Mereka juga yang mengontrol aturan main pemilu. Mereka mempersempit ruang partisipasi elektoral dengan persyaratan dan rezim ambang batas. Mereka juga yang mengatur siapa saja yang boleh menjadi Calon Presiden dan Wakil Presiden
Mereka yang mengubah lembaga negara beserta aparatusnya tak lebih dari, meminjam istilah Karl Marx, “sebuah komite eksekutif atau panitia untuk mengatur urusan-urusan bersama dari seluruh borjuasi.” Mereka menjadikan legislatif, eksekutif, dan yudikatif tak lebih dari komite eksekutif untuk mengatur urusan oligarki. Lalu aparat keamanannya jadi centeng oligarki.
Kedua, kekuatan rakyat biasa tidak sanggup mengimbangi dominasi elit oligarki. Sementara elit oligarki bisa dipersatukan oleh kepentingan, kekuatan rakyat biasa justru terfragmentasi. Tidak ada agenda politik bersama yang bisa mempersatukan rakyat biasa.
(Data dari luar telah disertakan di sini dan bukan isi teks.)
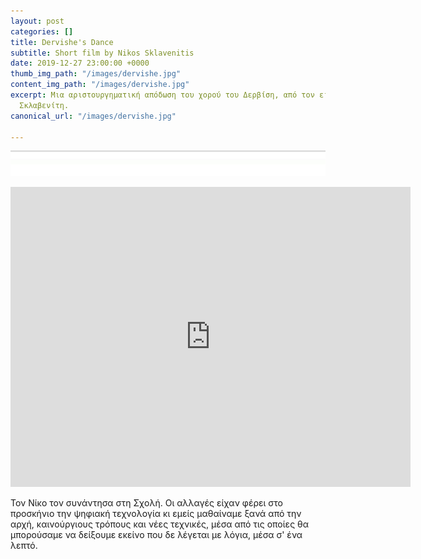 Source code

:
 ```yaml
---
layout: post
categories: []
title: Dervishe's Dance
subtitle: Short film by Nikos Sklavenitis
date: 2019-12-27 23:00:00 +0000
thumb_img_path: "/images/dervishe.jpg"
content_img_path: "/images/dervishe.jpg"
excerpt: Μια αριστουργηματική απόδωση του χορού του Δερβίση, από τον εικαστικό Νίκο
  Σκλαβενίτη.
canonical_url: "/images/dervishe.jpg"

---
```


![](/images/bwok-2.jpg)
<iframe src="https://player.vimeo.com/video/2400406" width="640" height="480" frameborder="0" allow="autoplay; fullscreen" allowfullscreen></iframe>

Τον Νίκο τον συνάντησα στη Σχολή. Οι αλλαγές είχαν φέρει στο προσκήνιο την ψηφιακή τεχνολογία κι εμείς μαθαίναμε ξανά από την αρχή, καινούργιους τρόπους και νέες τεχνικές, μέσα από τις οποίες θα μπορούσαμε να δείξουμε εκείνο που δε λέγεται με λόγια, μέσα σ' ένα λεπτό.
Dalam arena elektoral, yang muaranya untuk mempengaruhi keputusan politik yang strategis, tidak ada partai politik yang benar-benar mewakili kepentingan rakyat biasa. Hampir semua parpol besar dikendalikan oleh oligarki.
Padahal, seperti dikatakan Olle Tornquist, pakar ilmu politik dari Universitas Oslo yang banyak mengulas situasi politik Indonesia, tanpa sebuah partai elektoral yang dibangun oleh organisasi massa demokratis dan kaum pro-demokrasi, maka sangat sulit untuk mematahkan dominasi elit dalam perpolitikan Indonesia.
Tanpa sebuah artikulasi politik yang konkret, suara protes rakyat biasa tak ubahnya bunyi knalpot dari truk yang lewat di jalan raya. Bising dan mengganggu mungkin. Tetapi tak cukup mengancam dominasi oligarki.